Influence Mapping—the documenting of relationships between people, organizations, and political processes—has roots in sociological, anthropological, and journalistic methods going back a century. The ability to deploy mapping tools in public, on a large scale, and at relatively low cost, however, is new and only now approaching critical mass in early adopter communities—principally among data journalists and civil society groups.

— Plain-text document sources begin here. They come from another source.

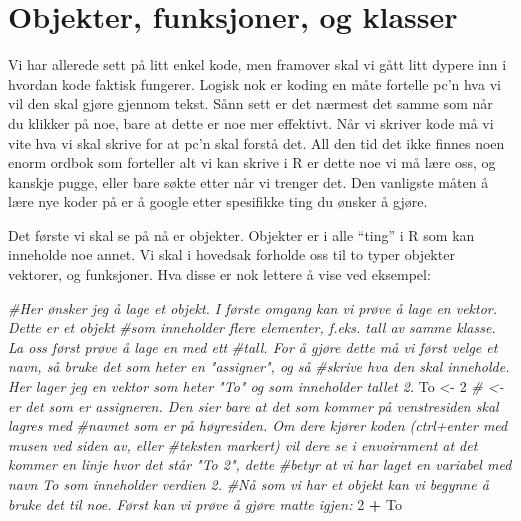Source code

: \documentclass[
]{article}
\newenvironment{Shaded}{\begin{snugshade}}{\end{snugshade}}
\newcommand{\CommentTok}[1]{\textcolor[rgb]{0.56,0.35,0.01}{\textit{#1}}}
\newcommand{\DecValTok}[1]{\textcolor[rgb]{0.00,0.00,0.81}{#1}}
\newcommand{\NormalTok}[1]{#1}
\newcommand{\OperatorTok}[1]{\textcolor[rgb]{0.81,0.36,0.00}{\textbf{#1}}}
\newcommand{\StringTok}[1]{\textcolor[rgb]{0.31,0.60,0.02}{#1}}
\begin{document}
\hypertarget{objekter-funksjoner-og-klasser}{%
\section{Objekter, funksjoner, og
klasser}\label{objekter-funksjoner-og-klasser}}

Vi har allerede sett på litt enkel kode, men framover skal vi gått litt
dypere inn i hvordan kode faktisk fungerer. Logisk nok er koding en måte
fortelle pc'n hva vi vil den skal gjøre gjennom tekst. Sånn sett er det
nærmest det samme som når du klikker på noe, bare at dette er noe mer
effektivt. Når vi skriver kode må vi vite hva vi skal skrive for at pc'n
skal forstå det. All den tid det ikke finnes noen enorm ordbok som
forteller alt vi kan skrive i R er dette noe vi må lære oss, og kanskje
pugge, eller bare søkte etter når vi trenger det. Den vanligste måten å
lære nye koder på er å google etter spesifikke ting du ønsker å gjøre.

Det første vi skal se på nå er objekter. Objekter er i alle ``ting'' i R
som kan inneholde noe annet. Vi skal i hovedsak forholde oss til to
typer objekter vektorer, og funksjoner. Hva disse er nok lettere å vise
ved eksempel:

\begin{Shaded}
\begin{Highlighting}[]
\CommentTok{#Her ønsker jeg å lage et objekt. I første omgang kan vi prøve å lage en vektor. Dette er et objekt}
\CommentTok{#som inneholder flere elementer, f.eks. tall av samme klasse. La oss først prøve å lage en med ett}
\CommentTok{#tall. For å gjøre dette må vi først velge et navn, så bruke det som heter en "assigner", og så}
\CommentTok{#skrive hva den skal inneholde. Her lager jeg en vektor som heter "To" og som inneholder tallet 2. }
\NormalTok{To <-}\StringTok{ }\DecValTok{2}
\CommentTok{# <- er det som er assigneren. Den sier bare at det som kommer på venstresiden skal lagres med }
\CommentTok{#navnet som er på høyresiden. Om dere kjører koden (ctrl+enter med musen ved siden av, eller}
\CommentTok{#teksten markert) vil dere se i envoirnment at det kommer en linje hvor det står "To   2", dette}
\CommentTok{#betyr at vi har laget en variabel med navn To som inneholder verdien 2. }
\CommentTok{#Nå som vi har et objekt kan vi begynne å bruke det til noe. Først kan vi prøve å gjøre matte igjen:}
\DecValTok{2} \OperatorTok{+}\StringTok{ }\NormalTok{To }
\end{Highlighting}
\end{Shaded}
\end{document}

As with most young technologies, the early days of influence mapping have seen a great deal of parallel innovation. Most projects have followed idiosyncratic paths, drawing on diverse technologies and arriving at as many answers to basic questions about data structure, trust, and analytical methods. As the number of projects has grown, this fragmentation—in our view—has begun to limit the effectiveness of influence mapping efforts in general. With a few exceptions, projects don’t connect. There are no metadata or API standards for network mapping efforts, no sharing of visualization or analytical tools, and little coordination around the aggregation of data or sharing of development costs. There is, in short, a great deal of unrealized potential.
Influence Mapping is an effort by this community to take the next step in making mapping a more powerful collaborative enterprise—one that can share data and development costs, bring more analytical power to bear on wider networks, and better engage its key user communities: journalists, researchers, and advocates. The project’s focus is standards development and the improvement of sharable toolsets.
The Tools for Investigative Journalism workshop brought together 30 journalists and developers to advance the state of the art around these tools, including social network mapping and datamining tools. The group met at City University in London, September 21-22nd.
Oligrapher is a social network mapping tool designed to support the work of data journalists and other researchers who need to tell stories based on complex social network data. The Influence Mapping project supported the development of a standalone version that can be downloaded for use with any dataset.